Australian dollar / Pound Sterling exchange rate slumps as markets take AUD/USD towards RBA target at 0.85
- Written by: Gary Howes
-
Australian dollar exchange rates (AUD) are today falling after the release of a poor set of employment numbers out of the Aussie economy. The declines are in line with the desire at the Reserve Bank of Australia to see AUD/USD below 0.90.
The RBA has said that it believed the AUD/USD cross should be closer to 0.85.
2014's move 0.90 seen was quickly snuffed out by traders even without a poor Chinese or Aussie data release to blame it on, but found acceleration in the latest jobs numbers published overnight.
Aus dollar exchange rates today
- The pound sterling to Australian dollar exchange rate (GBP/AUD) is trading 1.29 pct higher at 1.8602.
- The euro to Australian dollar exchange rate (EUR/AUD) is 1.55 pct higher at 1.5499.
- The Australian dollar to US dollar rate (AUD/USD) is 1.5 pct lower at 0.8783.
- The Aus dollar to New Zealand dollar (AUD/NZD) is now 1.13 pct lower at 1.0575.
Note: Our AUD quotes are taken from the wholesale spot markets. Your bank will charge a spread at their discretion when passing on a retail rate. However, an independent FX provider is so well placed on the market that they are able to deliver you up to 5% more currency. Please learn more here.
Australian dollar exchange rate action over the past 24 hours
Today’s Australian labour force report was weaker than expected, with the detail and underlying trends soft.
Employment declined by 22.6K, more than retracing the 15.4K increase in November (revised down from +21.0K). This was driven by full-time employment
(-31.6K) which remains negative in trend terms.
The unemployment rate was 5.8%, although did tick up in unrounded terms by 0.1ppt to 5.85% from 5.77% in November. The unemployment rate is now just below the 5.87% peak in June 2009.
Although Australia Unemployment Rate stayed flat at 5.8% in Dec 2013, in-line with expectation, employment figures dropped by 22.6K, below the market estimates of 10K increase.
Commenting on the figures is Riki Polygenis at ANZ Research:
"Today’s figures disappointed, and while broadly consistent with our view that the unemployment rate would settle in the 5¾% - 6% range over coming months, this in large part reflects the shift down in the participation rate. This in itself is not a positive signal about the health of the labour market if it reflects a discouraged worker effect. That said, we are somewhat encouraged by the recent relative steadiness in forward indicators of labour demand such as job advertisements, which signal some stabilisation in labour market conditions in coming months (see PDF for detail on the December SEEK job ads data)."
ANZ Research say they believe the Reserve Bank of Australia will remain on hold through 2014.
Outlook for pound sterling vs Aus dollar
The pound sterling (GBP) is currently enjoying a strong period of demand and is likely to retain the edge over AUD as a result.
"We expect BoE hikes by August, and this is still not fully priced.
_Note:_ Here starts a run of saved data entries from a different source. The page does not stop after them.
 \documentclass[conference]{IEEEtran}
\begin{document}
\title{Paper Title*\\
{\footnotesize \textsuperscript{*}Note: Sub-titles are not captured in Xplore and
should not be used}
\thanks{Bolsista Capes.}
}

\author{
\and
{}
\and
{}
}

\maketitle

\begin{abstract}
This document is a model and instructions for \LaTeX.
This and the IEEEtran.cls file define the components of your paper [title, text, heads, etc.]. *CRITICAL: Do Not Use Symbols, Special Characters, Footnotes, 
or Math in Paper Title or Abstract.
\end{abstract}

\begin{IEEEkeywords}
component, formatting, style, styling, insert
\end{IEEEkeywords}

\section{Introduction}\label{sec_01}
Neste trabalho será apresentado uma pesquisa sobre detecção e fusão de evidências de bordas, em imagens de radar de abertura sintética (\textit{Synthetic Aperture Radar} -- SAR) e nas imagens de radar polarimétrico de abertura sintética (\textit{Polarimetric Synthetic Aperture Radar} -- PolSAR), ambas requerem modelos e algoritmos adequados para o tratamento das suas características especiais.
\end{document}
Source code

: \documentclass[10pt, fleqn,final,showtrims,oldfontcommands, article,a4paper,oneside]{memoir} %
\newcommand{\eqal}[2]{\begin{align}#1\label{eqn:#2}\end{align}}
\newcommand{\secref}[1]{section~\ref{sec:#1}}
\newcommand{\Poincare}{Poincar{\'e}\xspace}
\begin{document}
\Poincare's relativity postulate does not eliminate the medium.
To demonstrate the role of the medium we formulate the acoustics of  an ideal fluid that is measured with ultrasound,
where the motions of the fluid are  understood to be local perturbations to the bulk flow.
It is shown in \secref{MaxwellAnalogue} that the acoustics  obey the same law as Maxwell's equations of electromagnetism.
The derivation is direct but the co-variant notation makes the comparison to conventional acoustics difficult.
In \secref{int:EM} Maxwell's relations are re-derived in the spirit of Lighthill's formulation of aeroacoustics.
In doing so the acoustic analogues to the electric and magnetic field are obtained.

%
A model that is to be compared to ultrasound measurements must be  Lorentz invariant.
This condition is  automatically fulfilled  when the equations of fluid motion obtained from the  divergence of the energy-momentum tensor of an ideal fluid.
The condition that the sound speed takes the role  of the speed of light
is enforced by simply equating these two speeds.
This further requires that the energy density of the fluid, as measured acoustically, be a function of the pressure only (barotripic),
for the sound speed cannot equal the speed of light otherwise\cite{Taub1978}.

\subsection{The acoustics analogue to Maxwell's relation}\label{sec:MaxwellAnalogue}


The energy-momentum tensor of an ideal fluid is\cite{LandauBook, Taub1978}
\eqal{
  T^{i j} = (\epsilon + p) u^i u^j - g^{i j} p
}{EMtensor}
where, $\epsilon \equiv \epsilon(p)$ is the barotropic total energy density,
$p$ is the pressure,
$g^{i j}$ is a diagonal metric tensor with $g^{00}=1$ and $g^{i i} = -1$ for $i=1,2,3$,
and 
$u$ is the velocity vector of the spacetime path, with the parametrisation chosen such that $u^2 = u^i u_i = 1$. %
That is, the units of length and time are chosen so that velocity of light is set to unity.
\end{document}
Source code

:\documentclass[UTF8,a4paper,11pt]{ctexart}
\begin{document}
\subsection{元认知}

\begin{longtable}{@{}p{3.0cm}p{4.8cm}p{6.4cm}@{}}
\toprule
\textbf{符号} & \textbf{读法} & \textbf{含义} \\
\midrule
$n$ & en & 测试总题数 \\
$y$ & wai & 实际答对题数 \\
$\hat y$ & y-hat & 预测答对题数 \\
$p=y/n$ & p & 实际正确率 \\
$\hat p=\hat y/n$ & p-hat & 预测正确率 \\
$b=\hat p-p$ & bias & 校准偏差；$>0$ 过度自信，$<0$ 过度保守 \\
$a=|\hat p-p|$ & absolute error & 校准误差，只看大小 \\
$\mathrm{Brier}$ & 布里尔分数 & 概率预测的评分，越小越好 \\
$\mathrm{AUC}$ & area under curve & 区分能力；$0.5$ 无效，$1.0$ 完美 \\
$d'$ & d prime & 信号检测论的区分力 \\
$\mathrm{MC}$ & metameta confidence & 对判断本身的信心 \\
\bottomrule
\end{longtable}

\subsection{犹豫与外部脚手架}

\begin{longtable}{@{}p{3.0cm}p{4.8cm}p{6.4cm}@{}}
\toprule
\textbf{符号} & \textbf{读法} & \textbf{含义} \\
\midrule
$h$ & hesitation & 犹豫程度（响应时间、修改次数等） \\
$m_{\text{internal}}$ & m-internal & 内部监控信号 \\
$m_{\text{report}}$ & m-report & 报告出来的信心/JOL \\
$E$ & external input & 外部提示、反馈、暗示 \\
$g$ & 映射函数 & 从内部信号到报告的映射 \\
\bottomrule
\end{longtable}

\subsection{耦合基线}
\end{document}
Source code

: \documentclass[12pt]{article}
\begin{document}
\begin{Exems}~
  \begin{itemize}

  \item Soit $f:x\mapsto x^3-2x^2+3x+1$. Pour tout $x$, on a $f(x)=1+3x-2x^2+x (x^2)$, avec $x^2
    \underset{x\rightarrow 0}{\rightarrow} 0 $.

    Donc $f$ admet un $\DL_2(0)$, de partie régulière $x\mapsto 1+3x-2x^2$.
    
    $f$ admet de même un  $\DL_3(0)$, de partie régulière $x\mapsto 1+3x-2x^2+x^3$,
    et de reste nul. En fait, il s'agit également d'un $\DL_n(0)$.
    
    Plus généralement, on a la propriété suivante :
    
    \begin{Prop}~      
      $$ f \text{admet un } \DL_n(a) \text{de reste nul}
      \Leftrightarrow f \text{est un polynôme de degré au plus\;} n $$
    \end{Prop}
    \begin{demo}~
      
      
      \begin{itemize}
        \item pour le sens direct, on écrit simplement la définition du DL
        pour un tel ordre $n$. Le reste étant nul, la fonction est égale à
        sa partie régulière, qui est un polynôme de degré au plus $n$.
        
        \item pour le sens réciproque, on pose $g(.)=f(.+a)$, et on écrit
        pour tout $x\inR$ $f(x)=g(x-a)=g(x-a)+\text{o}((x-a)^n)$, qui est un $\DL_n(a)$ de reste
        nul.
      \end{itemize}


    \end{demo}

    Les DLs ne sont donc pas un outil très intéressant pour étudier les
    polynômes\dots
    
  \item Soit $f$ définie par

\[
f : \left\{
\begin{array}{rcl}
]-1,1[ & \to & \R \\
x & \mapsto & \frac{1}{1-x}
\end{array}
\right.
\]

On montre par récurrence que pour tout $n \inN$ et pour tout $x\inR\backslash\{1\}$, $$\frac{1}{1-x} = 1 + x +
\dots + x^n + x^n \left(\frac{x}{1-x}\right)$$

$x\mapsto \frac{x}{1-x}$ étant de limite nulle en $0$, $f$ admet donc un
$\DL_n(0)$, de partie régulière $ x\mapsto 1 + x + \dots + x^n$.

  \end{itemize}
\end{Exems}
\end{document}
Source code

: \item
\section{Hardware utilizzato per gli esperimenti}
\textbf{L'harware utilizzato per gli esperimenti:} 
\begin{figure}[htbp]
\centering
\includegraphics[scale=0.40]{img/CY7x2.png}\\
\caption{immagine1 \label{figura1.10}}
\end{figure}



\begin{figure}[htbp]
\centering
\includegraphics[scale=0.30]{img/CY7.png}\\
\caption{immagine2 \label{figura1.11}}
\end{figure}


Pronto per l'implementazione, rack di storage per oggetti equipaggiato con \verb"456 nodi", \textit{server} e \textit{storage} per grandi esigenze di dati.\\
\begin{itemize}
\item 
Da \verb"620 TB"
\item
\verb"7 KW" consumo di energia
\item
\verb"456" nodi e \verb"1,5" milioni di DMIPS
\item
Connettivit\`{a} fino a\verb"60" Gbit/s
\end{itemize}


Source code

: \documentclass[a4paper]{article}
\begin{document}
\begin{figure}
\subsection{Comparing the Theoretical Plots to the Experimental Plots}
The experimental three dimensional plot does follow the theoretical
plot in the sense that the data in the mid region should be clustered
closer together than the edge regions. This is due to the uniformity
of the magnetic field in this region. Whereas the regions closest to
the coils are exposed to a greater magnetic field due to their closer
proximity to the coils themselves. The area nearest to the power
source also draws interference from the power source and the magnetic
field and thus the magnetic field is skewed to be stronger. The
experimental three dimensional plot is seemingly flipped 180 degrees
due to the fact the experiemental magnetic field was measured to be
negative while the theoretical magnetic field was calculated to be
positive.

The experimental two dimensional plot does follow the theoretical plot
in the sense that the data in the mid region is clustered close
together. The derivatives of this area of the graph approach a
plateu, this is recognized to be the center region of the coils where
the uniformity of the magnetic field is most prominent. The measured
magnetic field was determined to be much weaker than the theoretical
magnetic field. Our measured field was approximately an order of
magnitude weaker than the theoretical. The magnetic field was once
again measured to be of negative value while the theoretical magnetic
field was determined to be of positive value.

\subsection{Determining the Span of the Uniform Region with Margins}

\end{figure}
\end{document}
The key variable is the unemployment rate, which is expected to hit the 7% threshold in Q1 and firmly breach by Q2. There are strong inflows into UK equity, overwhelming the negative impact from outflows," says an exchange rate forecast issued by Nomura.
Outlook for AUS dollar exchange rates today
The outlook for the Aus dollar has been dented markedly by today's employment figures.
"Concern over Australia economic prospect triggered the AUD/USD to break below 0.8821 support this morning, the worst among major currencies. The weak employment data may reflect the slowing in Australia economy. The RBA will likely keep the easing measures unchanged this year, which may weigh on the AUD. AUD/USD may fall further to 0.8000 in medium term. Technically, AUD/USD may drop to 0.8579, even fall further to 0.8067, with resistance at 0.9000." - Citigroup.
"AUD/NZD may tank to 1.0500 and then 1.0285, with resistance at 1.0863." - Citigroup.
"The macro speculative market is piling into AUD/USD shorts, with .8500 seen now as a foregone conclusion and some starting to talk now of levels below .80 cents. Initial resistance is at previous lows of .8820/25 and a break above there will run into further headwinds near the .8870 breakdown level from earlier today. Sorry, I’m of no help to anyone in this move and I’m getting it wrong more often than I’m getting it right." - Sean Lee at FXWW.
Euro / Australian dollar exchange rate (EUR/AUD): ICN Financial have featured price action in this pairing today saying:
"The EURAUD approached the 38.2% Fibonacci correction of the upside wave shown on graph from where it rebounded to the upside, breaching the descending channel’s resistance.
"The breach supports the EURAUD to return to the general uptrend, confirmed with a successful retest of the breached resistance that resides with 23.6% Fibonacci correction at 1.5230.
"The EURAUD now must breach 1.5510 then 1.5595 to confirm the long-term uptrend with extended targets toward the psychological 1.6000 areas, supported by the MA 50. Stability above 1.5230 is required to prevent the pair from returning to the downside to resume."